A la suite de la disparition de Charles Dexter Ward d’un asile psychiatrique d’une petite ville de province, Marinus Willett le médecin de la famille raconte comment et surtout pourquoi le jeune homme de vingt-six ans a fini par disparaître.
L’histoire débute quand le jeune homme, jusque-là étudiant sans histoire, féru d’archéologie et de généalogie, s’intéresse de près à l’un de ses ancêtres, découvert un peu par hasard dans la généalogie de la famille. Cet ancêtre semble avoir été en grande partie effacé de l’histoire familiale, et c’est en cherchant à découvrir pourquoi celui-ci est très peu mentionné dans les archives que le jeune homme va se prendre de passion à la fois pour cet homme, mais aussi pour les recherches et les expérimentations qu’il semble avoir faites cent-cinquante ans auparavant. En effet, à l’époque Joseph Curwen, l’ancêtre en question, est accusé de sorcellerie et doit fuir Salem pour s’installer à Providence où il serait devenu armateur.
Malgré la méfiance de ses concitoyens qui trouvent son comportement pour le moins curieux, il se marie avec une jeune fille dont les parents ont désespérément besoin d’argent. L’amoureux éconduit de la jeune femme, désespéré, entreprend d’enquêter sur son « rival » et le fait accuser de sorcellerie. Une expédition est donc décidée et menée contre Curwen. Expédition qui verra la mort de huit personnes, y compris Joseph Curwen, dont le nom sera ensuite effacé de l’histoire de sa famille.

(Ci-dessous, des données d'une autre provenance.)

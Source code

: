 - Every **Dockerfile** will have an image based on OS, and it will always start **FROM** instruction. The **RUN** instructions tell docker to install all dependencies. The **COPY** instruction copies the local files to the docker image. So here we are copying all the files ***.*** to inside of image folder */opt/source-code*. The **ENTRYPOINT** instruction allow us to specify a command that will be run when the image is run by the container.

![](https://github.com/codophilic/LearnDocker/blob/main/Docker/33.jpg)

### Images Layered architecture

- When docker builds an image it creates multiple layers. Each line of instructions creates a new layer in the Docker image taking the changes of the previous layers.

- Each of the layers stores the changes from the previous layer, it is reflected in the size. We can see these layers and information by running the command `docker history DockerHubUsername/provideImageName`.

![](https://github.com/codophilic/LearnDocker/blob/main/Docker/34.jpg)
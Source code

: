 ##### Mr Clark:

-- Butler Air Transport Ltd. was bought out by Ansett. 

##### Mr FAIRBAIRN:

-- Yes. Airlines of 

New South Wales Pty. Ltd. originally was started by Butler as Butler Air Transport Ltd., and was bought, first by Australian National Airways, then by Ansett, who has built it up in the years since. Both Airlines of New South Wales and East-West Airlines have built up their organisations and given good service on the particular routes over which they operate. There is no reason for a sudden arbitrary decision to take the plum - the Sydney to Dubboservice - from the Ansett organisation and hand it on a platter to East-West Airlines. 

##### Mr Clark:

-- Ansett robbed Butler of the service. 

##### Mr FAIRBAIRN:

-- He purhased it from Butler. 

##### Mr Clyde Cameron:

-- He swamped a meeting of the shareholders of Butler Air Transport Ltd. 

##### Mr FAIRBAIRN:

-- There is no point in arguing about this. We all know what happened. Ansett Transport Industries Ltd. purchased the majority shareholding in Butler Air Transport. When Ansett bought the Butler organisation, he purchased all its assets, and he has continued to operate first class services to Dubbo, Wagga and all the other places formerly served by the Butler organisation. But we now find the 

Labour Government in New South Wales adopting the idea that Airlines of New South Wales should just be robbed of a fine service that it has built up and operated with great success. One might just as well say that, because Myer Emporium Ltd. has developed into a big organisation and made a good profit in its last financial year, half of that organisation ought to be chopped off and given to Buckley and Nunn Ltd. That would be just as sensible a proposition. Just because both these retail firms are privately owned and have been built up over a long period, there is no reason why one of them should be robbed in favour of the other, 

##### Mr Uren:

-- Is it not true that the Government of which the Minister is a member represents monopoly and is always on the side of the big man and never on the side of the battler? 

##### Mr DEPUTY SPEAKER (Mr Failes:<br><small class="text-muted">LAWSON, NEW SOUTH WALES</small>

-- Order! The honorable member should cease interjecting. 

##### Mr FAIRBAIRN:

Au fur et à mesure des découvertes que Charles Dexter Ward fait sur son ancêtre, son comportement devient de plus en plus curieux, jusqu’au moment fatal où il semble basculer dans une sorte de folie. Inquiet, son père demande alors au médecin de famille une aide désespérée pour tenter de le ramener à la raison et découvrir ce qui se trame vraiment autour de son fils.
L’affaire Charles Dexter Ward est un roman publié après la mort de Lovecraft, celui-ci ne l’estimant pas assez bon pour être publié en l’état. C’est un roman foisonnant de descriptions, par exemple celles des promenades de Charles qui parcourt la ville. Certaines sont si détaillées qu’on peut se représenter sans aucun souci le paysage décrit ainsi que l’atmosphère qui règne dans les rues lors des déambulations du personnage.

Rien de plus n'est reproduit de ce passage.